TASK GOAL: Return the run of lines below that opens with the line containing "Low Income Houses" and closes with the line containing "SWM Service", keeping each one exact.

Data excerpts:

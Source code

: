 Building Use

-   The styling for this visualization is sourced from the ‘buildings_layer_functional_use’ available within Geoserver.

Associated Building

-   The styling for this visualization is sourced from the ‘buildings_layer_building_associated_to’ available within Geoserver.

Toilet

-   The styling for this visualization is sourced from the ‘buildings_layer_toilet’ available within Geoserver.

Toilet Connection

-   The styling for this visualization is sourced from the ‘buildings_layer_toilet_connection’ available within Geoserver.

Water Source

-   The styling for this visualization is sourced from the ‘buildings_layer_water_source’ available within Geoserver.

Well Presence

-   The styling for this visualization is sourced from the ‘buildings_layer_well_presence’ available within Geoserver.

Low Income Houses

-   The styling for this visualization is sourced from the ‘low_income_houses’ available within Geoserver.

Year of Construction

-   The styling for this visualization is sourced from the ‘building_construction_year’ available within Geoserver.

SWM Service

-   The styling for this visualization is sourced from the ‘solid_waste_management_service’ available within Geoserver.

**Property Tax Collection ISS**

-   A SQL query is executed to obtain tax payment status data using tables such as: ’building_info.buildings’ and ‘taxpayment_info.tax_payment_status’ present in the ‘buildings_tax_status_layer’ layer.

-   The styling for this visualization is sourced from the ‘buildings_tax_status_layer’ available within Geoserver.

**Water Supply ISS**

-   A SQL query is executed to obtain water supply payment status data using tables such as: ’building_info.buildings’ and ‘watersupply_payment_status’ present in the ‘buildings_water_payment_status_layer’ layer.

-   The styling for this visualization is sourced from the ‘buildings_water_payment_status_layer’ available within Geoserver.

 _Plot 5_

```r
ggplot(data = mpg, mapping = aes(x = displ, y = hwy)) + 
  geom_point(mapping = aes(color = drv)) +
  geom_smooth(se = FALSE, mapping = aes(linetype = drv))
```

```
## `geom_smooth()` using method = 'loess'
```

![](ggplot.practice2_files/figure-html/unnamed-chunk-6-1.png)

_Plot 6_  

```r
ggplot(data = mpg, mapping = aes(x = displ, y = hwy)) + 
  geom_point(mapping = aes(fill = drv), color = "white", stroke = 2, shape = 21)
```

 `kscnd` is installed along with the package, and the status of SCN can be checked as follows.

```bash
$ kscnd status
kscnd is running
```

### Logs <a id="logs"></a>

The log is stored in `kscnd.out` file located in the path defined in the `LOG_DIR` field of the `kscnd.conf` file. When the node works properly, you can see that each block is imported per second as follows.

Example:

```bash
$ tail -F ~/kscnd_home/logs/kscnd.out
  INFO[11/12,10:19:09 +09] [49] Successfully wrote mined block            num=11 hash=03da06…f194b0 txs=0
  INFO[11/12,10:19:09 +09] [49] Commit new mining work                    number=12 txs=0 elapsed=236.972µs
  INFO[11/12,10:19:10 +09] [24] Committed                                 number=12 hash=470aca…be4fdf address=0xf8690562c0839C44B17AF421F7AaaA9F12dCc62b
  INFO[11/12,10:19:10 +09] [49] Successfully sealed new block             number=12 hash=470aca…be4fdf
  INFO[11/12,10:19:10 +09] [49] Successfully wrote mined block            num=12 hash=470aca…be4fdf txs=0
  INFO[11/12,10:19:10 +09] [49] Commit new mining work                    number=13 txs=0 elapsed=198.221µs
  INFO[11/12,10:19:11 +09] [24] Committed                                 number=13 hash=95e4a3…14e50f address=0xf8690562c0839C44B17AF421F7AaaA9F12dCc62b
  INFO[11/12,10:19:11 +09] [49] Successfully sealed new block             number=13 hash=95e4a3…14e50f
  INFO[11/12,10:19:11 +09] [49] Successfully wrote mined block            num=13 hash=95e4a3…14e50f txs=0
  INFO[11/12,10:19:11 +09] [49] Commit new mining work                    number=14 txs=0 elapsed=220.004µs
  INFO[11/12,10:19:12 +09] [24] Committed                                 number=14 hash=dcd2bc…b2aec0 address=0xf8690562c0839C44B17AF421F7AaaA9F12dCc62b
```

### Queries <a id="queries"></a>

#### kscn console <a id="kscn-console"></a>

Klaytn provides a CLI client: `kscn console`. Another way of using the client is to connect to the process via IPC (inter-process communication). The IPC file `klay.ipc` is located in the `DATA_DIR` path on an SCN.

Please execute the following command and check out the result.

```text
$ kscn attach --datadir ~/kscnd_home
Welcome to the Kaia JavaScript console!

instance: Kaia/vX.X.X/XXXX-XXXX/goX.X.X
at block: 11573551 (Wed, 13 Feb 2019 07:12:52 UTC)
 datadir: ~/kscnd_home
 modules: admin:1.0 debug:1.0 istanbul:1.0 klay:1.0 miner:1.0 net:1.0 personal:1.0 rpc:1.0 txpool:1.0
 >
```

SOLUTION FOR THIS PROBLEM:
Low Income Houses

-   The styling for this visualization is sourced from the ‘low_income_houses’ available within Geoserver.

Year of Construction

-   The styling for this visualization is sourced from the ‘building_construction_year’ available within Geoserver.

SWM Service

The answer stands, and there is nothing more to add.